(Data records)
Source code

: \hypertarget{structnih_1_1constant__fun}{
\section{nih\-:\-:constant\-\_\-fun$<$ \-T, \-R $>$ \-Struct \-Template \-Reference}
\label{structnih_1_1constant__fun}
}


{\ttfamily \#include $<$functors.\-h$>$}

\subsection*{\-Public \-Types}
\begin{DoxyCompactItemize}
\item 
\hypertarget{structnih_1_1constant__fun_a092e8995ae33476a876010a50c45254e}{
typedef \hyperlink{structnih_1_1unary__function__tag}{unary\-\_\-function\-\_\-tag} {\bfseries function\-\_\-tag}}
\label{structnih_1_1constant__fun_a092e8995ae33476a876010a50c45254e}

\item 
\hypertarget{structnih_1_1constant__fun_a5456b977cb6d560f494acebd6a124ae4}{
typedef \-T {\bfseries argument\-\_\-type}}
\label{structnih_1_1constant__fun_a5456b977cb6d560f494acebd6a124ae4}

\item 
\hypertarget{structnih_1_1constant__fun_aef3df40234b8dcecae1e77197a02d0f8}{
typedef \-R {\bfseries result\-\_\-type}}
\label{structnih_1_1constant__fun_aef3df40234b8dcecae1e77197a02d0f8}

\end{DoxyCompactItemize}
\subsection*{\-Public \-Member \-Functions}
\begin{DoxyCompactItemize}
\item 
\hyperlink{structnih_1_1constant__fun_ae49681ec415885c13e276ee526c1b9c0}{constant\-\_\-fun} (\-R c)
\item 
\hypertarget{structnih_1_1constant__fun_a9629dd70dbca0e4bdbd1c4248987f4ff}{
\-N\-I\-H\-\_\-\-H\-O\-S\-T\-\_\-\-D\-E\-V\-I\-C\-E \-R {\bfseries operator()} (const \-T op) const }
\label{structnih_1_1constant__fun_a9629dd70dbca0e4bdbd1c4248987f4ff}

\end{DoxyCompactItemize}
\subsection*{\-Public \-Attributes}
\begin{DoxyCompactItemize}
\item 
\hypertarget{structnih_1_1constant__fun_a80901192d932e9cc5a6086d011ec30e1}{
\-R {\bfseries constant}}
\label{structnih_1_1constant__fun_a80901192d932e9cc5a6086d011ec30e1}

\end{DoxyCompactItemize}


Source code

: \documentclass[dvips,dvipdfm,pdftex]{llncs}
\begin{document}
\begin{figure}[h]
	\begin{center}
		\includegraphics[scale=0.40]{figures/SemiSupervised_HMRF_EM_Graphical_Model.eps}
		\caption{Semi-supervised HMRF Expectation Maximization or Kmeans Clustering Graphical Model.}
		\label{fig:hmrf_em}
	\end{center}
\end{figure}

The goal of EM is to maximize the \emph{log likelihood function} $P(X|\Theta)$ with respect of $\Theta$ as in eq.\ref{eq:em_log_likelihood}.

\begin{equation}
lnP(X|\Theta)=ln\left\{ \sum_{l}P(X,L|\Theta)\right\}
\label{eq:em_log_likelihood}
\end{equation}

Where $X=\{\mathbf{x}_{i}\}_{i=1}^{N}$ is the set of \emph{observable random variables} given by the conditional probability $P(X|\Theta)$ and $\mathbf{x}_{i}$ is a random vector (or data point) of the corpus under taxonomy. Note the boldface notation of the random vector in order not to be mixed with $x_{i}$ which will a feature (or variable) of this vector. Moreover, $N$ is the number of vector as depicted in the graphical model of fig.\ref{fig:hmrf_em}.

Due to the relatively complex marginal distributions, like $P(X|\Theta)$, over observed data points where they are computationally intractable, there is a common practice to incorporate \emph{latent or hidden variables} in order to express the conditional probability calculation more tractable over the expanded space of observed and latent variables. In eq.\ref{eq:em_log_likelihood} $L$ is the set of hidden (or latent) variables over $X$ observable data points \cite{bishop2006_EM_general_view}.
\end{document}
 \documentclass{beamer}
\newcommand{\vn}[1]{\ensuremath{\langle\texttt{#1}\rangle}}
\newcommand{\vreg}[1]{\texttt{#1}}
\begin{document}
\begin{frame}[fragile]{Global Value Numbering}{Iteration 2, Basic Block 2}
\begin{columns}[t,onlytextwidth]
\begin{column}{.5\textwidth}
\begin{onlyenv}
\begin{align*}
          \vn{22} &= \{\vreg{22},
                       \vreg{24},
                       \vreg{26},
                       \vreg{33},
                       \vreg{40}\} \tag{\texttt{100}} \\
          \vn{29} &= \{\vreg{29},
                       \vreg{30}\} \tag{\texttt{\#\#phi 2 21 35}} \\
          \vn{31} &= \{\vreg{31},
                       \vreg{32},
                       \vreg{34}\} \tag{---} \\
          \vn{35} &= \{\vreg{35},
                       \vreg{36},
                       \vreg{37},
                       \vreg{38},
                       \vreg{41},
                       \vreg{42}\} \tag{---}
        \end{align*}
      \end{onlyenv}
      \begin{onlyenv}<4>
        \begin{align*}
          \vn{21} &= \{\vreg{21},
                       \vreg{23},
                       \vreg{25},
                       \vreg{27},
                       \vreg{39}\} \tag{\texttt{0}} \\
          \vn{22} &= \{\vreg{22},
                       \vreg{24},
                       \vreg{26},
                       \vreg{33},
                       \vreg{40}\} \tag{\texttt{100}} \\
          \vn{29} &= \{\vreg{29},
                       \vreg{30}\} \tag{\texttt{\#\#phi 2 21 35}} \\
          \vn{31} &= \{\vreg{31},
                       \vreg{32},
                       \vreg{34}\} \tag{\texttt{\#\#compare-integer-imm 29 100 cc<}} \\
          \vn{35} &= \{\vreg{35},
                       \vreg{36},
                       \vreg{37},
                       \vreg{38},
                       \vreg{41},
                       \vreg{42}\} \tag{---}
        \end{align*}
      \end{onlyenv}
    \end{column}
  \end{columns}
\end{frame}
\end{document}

#### Your instructions:
All of the entries above should be output exactly as they are.

#### Exercise response:
Source code

: \hypertarget{structnih_1_1constant__fun}{
\section{nih\-:\-:constant\-\_\-fun$<$ \-T, \-R $>$ \-Struct \-Template \-Reference}
\label{structnih_1_1constant__fun}
}


{\ttfamily \#include $<$functors.\-h$>$}

\subsection*{\-Public \-Types}
\begin{DoxyCompactItemize}
\item 
\hypertarget{structnih_1_1constant__fun_a092e8995ae33476a876010a50c45254e}{
typedef \hyperlink{structnih_1_1unary__function__tag}{unary\-\_\-function\-\_\-tag} {\bfseries function\-\_\-tag}}
\label{structnih_1_1constant__fun_a092e8995ae33476a876010a50c45254e}

\item 
\hypertarget{structnih_1_1constant__fun_a5456b977cb6d560f494acebd6a124ae4}{
typedef \-T {\bfseries argument\-\_\-type}}
\label{structnih_1_1constant__fun_a5456b977cb6d560f494acebd6a124ae4}

\item 
\hypertarget{structnih_1_1constant__fun_aef3df40234b8dcecae1e77197a02d0f8}{
typedef \-R {\bfseries result\-\_\-type}}
\label{structnih_1_1constant__fun_aef3df40234b8dcecae1e77197a02d0f8}

\end{DoxyCompactItemize}
\subsection*{\-Public \-Member \-Functions}
\begin{DoxyCompactItemize}
\item 
\hyperlink{structnih_1_1constant__fun_ae49681ec415885c13e276ee526c1b9c0}{constant\-\_\-fun} (\-R c)
\item 
\hypertarget{structnih_1_1constant__fun_a9629dd70dbca0e4bdbd1c4248987f4ff}{
\-N\-I\-H\-\_\-\-H\-O\-S\-T\-\_\-\-D\-E\-V\-I\-C\-E \-R {\bfseries operator()} (const \-T op) const }
\label{structnih_1_1constant__fun_a9629dd70dbca0e4bdbd1c4248987f4ff}

\end{DoxyCompactItemize}
\subsection*{\-Public \-Attributes}
\begin{DoxyCompactItemize}
\item 
\hypertarget{structnih_1_1constant__fun_a80901192d932e9cc5a6086d011ec30e1}{
\-R {\bfseries constant}}
\label{structnih_1_1constant__fun_a80901192d932e9cc5a6086d011ec30e1}

\end{DoxyCompactItemize}


Source code

: \documentclass[dvips,dvipdfm,pdftex]{llncs}
\begin{document}
\begin{figure}[h]
	\begin{center}
		\includegraphics[scale=0.40]{figures/SemiSupervised_HMRF_EM_Graphical_Model.eps}
		\caption{Semi-supervised HMRF Expectation Maximization or Kmeans Clustering Graphical Model.}
		\label{fig:hmrf_em}
	\end{center}
\end{figure}

The goal of EM is to maximize the \emph{log likelihood function} $P(X|\Theta)$ with respect of $\Theta$ as in eq.\ref{eq:em_log_likelihood}.

\begin{equation}
lnP(X|\Theta)=ln\left\{ \sum_{l}P(X,L|\Theta)\right\}
\label{eq:em_log_likelihood}
\end{equation}

Where $X=\{\mathbf{x}_{i}\}_{i=1}^{N}$ is the set of \emph{observable random variables} given by the conditional probability $P(X|\Theta)$ and $\mathbf{x}_{i}$ is a random vector (or data point) of the corpus under taxonomy. Note the boldface notation of the random vector in order not to be mixed with $x_{i}$ which will a feature (or variable) of this vector. Moreover, $N$ is the number of vector as depicted in the graphical model of fig.\ref{fig:hmrf_em}.

Due to the relatively complex marginal distributions, like $P(X|\Theta)$, over observed data points where they are computationally intractable, there is a common practice to incorporate \emph{latent or hidden variables} in order to express the conditional probability calculation more tractable over the expanded space of observed and latent variables. In eq.\ref{eq:em_log_likelihood} $L$ is the set of hidden (or latent) variables over $X$ observable data points \cite{bishop2006_EM_general_view}.
\end{document}
 \documentclass{beamer}
\newcommand{\vn}[1]{\ensuremath{\langle\texttt{#1}\rangle}}
\newcommand{\vreg}[1]{\texttt{#1}}
\begin{document}
\begin{frame}[fragile]{Global Value Numbering}{Iteration 2, Basic Block 2}
\begin{columns}[t,onlytextwidth]
\begin{column}{.5\textwidth}
\begin{onlyenv}
\begin{align*}
          \vn{22} &= \{\vreg{22},
                       \vreg{24},
                       \vreg{26},
                       \vreg{33},
                       \vreg{40}\} \tag{\texttt{100}} \\
          \vn{29} &= \{\vreg{29},
                       \vreg{30}\} \tag{\texttt{\#\#phi 2 21 35}} \\
          \vn{31} &= \{\vreg{31},
                       \vreg{32},
                       \vreg{34}\} \tag{---} \\
          \vn{35} &= \{\vreg{35},
                       \vreg{36},
                       \vreg{37},
                       \vreg{38},
                       \vreg{41},
                       \vreg{42}\} \tag{---}
        \end{align*}
      \end{onlyenv}
      \begin{onlyenv}<4>
        \begin{align*}
          \vn{21} &= \{\vreg{21},
                       \vreg{23},
                       \vreg{25},
                       \vreg{27},
                       \vreg{39}\} \tag{\texttt{0}} \\
          \vn{22} &= \{\vreg{22},
                       \vreg{24},
                       \vreg{26},
                       \vreg{33},
                       \vreg{40}\} \tag{\texttt{100}} \\
          \vn{29} &= \{\vreg{29},
                       \vreg{30}\} \tag{\texttt{\#\#phi 2 21 35}} \\
          \vn{31} &= \{\vreg{31},
                       \vreg{32},
                       \vreg{34}\} \tag{\texttt{\#\#compare-integer-imm 29 100 cc<}} \\
          \vn{35} &= \{\vreg{35},
                       \vreg{36},
                       \vreg{37},
                       \vreg{38},
                       \vreg{41},
                       \vreg{42}\} \tag{---}
        \end{align*}
      \end{onlyenv}
    \end{column}
  \end{columns}
\end{frame}
\end{document}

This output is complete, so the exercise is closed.